活動内容に関しての問い合わせ かすみピアノスクール TEL 0586-43-422
ステーションページへ
一宮ステーションから記事のリクエストをいただきました!
リクエスト

幼児から大人まで幅広く指導されている音楽教育家の杉浦日出夫先生の生徒さんには、長年ピアノを続けて素晴らしい成果を上げておられる方が多いと聞きます。そうした生徒さんの導入期の指導で、杉浦先生が特に大切にされていることを教えてください。

リズム感を引き出し 歌心を育てるレッスン法

導入期の指導はとても大切です。「その子のピアノ人生を創ってしまう」といえるかもしれません。私の場合、音楽にしてもテクニックにしても、常々「何が自然か?」を自分に問いかけながら、指導しているように思います。

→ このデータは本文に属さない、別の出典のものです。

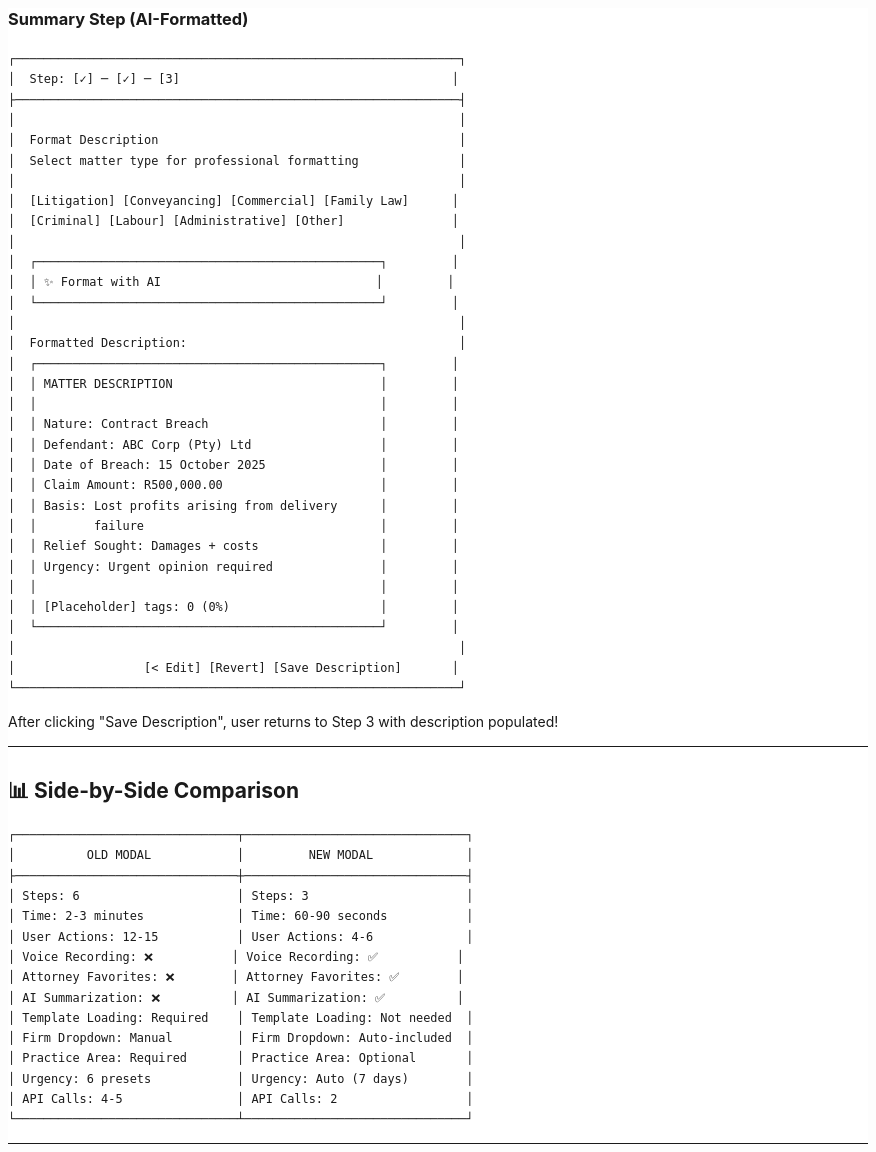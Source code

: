 ### Summary Step (AI-Formatted)
```
┌──────────────────────────────────────────────────────────────┐
│  Step: [✓] ─ [✓] ─ [3]                                      │
├──────────────────────────────────────────────────────────────┤
│                                                              │
│  Format Description                                          │
│  Select matter type for professional formatting              │
│                                                              │
│  [Litigation] [Conveyancing] [Commercial] [Family Law]      │
│  [Criminal] [Labour] [Administrative] [Other]               │
│                                                              │
│  ┌────────────────────────────────────────────────┐         │
│  │ ✨ Format with AI                              │         │
│  └────────────────────────────────────────────────┘         │
│                                                              │
│  Formatted Description:                                      │
│  ┌────────────────────────────────────────────────┐         │
│  │ MATTER DESCRIPTION                             │         │
│  │                                                │         │
│  │ Nature: Contract Breach                        │         │
│  │ Defendant: ABC Corp (Pty) Ltd                  │         │
│  │ Date of Breach: 15 October 2025                │         │
│  │ Claim Amount: R500,000.00                      │         │
│  │ Basis: Lost profits arising from delivery      │         │
│  │        failure                                 │         │
│  │ Relief Sought: Damages + costs                 │         │
│  │ Urgency: Urgent opinion required               │         │
│  │                                                │         │
│  │ [Placeholder] tags: 0 (0%)                     │         │
│  └────────────────────────────────────────────────┘         │
│                                                              │
│                  [< Edit] [Revert] [Save Description]       │
└──────────────────────────────────────────────────────────────┘
```

After clicking "Save Description", user returns to Step 3 with description populated!

---

## 📊 Side-by-Side Comparison

```
┌───────────────────────────────┬───────────────────────────────┐
│          OLD MODAL            │         NEW MODAL             │
├───────────────────────────────┼───────────────────────────────┤
│ Steps: 6                      │ Steps: 3                      │
│ Time: 2-3 minutes             │ Time: 60-90 seconds           │
│ User Actions: 12-15           │ User Actions: 4-6             │
│ Voice Recording: ❌           │ Voice Recording: ✅           │
│ Attorney Favorites: ❌        │ Attorney Favorites: ✅        │
│ AI Summarization: ❌          │ AI Summarization: ✅          │
│ Template Loading: Required    │ Template Loading: Not needed  │
│ Firm Dropdown: Manual         │ Firm Dropdown: Auto-included  │
│ Practice Area: Required       │ Practice Area: Optional       │
│ Urgency: 6 presets            │ Urgency: Auto (7 days)        │
│ API Calls: 4-5                │ API Calls: 2                  │
└───────────────────────────────┴───────────────────────────────┘
```

---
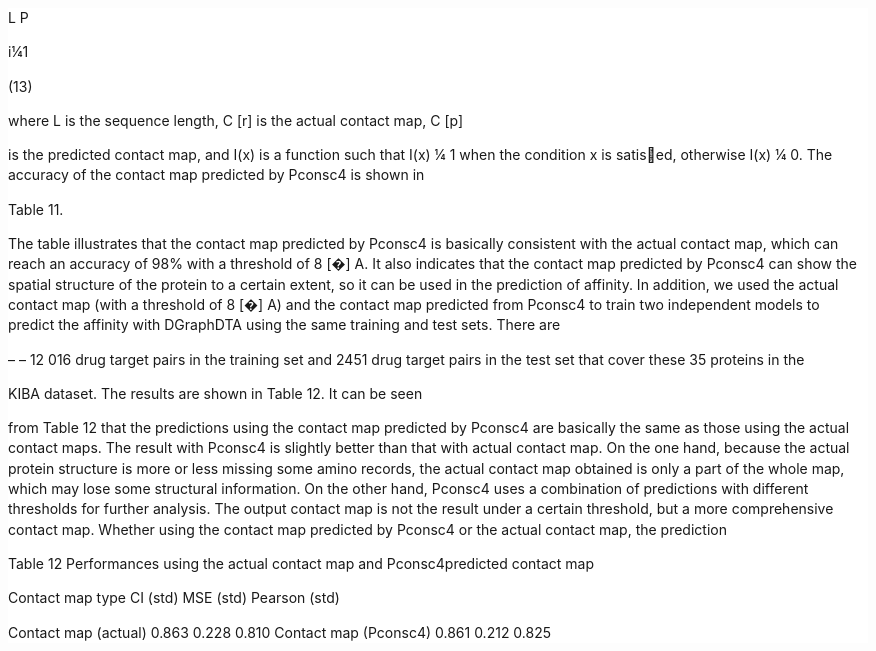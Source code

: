 

L
P

i¼1



(13)



where L is the sequence length, C [r] is the actual contact map, C [p]

is the predicted contact map, and I(x) is a function such that I(x)
¼ 1 when the condition x is satised, otherwise I(x) ¼ 0. The
accuracy of the contact map predicted by Pconsc4 is shown in

Table 11.

The table illustrates that the contact map predicted by
Pconsc4 is basically consistent with the actual contact map,
which can reach an accuracy of 98% with a threshold of 8 [�] A. It
also indicates that the contact map predicted by Pconsc4 can
show the spatial structure of the protein to a certain extent, so it
can be used in the prediction of affinity.
In addition, we used the actual contact map (with
a threshold of 8 [�] A) and the contact map predicted from Pconsc4
to train two independent models to predict the affinity with
DGraphDTA using the same training and test sets. There are

– –
12 016 drug target pairs in the training set and 2451 drug
target pairs in the test set that cover these 35 proteins in the

KIBA dataset. The results are shown in Table 12. It can be seen

from Table 12 that the predictions using the contact map predicted by Pconsc4 are basically the same as those using the
actual contact maps. The result with Pconsc4 is slightly better
than that with actual contact map. On the one hand, because
the actual protein structure is more or less missing some amino
records, the actual contact map obtained is only a part of the
whole map, which may lose some structural information. On
the other hand, Pconsc4 uses a combination of predictions with
different thresholds for further analysis. The output contact
map is not the result under a certain threshold, but a more
comprehensive contact map. Whether using the contact map
predicted by Pconsc4 or the actual contact map, the prediction


Table 12 Performances using the actual contact map and Pconsc4predicted contact map


Contact map type CI (std) MSE (std) Pearson (std)


Contact map (actual) 0.863 0.228 0.810
Contact map (Pconsc4) 0.861 0.212 0.825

レッスンではいつも、生徒が曲を弾いている間、私は手で拍子を取りながら、メロディを小さい声で歌っています。拍子を取る手が弾いている生徒から見えやすいように工夫します。その子があまり歌うように弾けないときには、音楽が見え、リズムのノリが変わってくるまで歌い、両手で指揮をします。宿題でも時々「声を出してメロディを歌いながら指揮をする」ことをやらせています。
題名のある曲では、曲名を声に出して読みながら、曲のイメージを一緒に考えます。《元気で遠足》などはわかりやすいですが、《あかね色のエレジー》となると、少し難しいです。そんなときは、「あかね色ってどんな色? 音にするとどんな感じ? エレジーって悲しい歌のことだよ。お友だちが遠くへ引っ越したときの感じかな」などと、言葉がけをしていきます。そしてイメージが出来上がったら、それを思い浮かべてすぐに弾く準備に入ることによって、自分の中にあるリズム感を引き出すことができると思います。

レッスンの終わりには、レッスン曲を必ず一通り私が弾き、子どもに聴かせます。前もってあまり練習はせず、なるべく初見で弾くようにしています。こうすることによって、即興的で自然な音楽を聴かせることができ、声で歌う音楽に近い演奏になっているように思います。

ところで、以前「猫が鍵盤の上を歩いても、ピアニストが弾いても、ピアノは同じ音で鳴る」と言った工学博士がいて、大論争になったことがありました。たとえピアニストでも、手だけで弾けば「猫の音」と同じです。頭の中で「内なる心の音」を聴き、魂を込めた「自分の心の音」を創る。そしてそれを手に伝えて音を出す。"手の音"でなく"自分の音"を...これが、ピアノ演奏の真の面白さだと思います。
これを実現するために、導入期から、自分の中にあるリズム感を引き出し、自分の声に合わせて指を動かす訓練をしておくことは有効です。私は「指に声を乗せる」「指から声を出す」などという言葉を使っています。心からピアノが好きな、ピアノを愛する人を育成すること。そのヒントは、常々このようなところにあるように思っています。

杉浦日出夫
すぎうら・ひでお◎中部地方を中心に、演奏活動ならびにピアノの演奏法、指導法、公開レッスンなどを行う。また、音楽大学などで、演奏法、指導法などの講座を担当している。後進の指導にもあたる。ピティナ・ピアノコンペティション審査員、全日本毎日学生コンクール審査員、Miyoshi Net会長、愛知ピアノ研究会代表、全日本ピアノ指導者協会理事。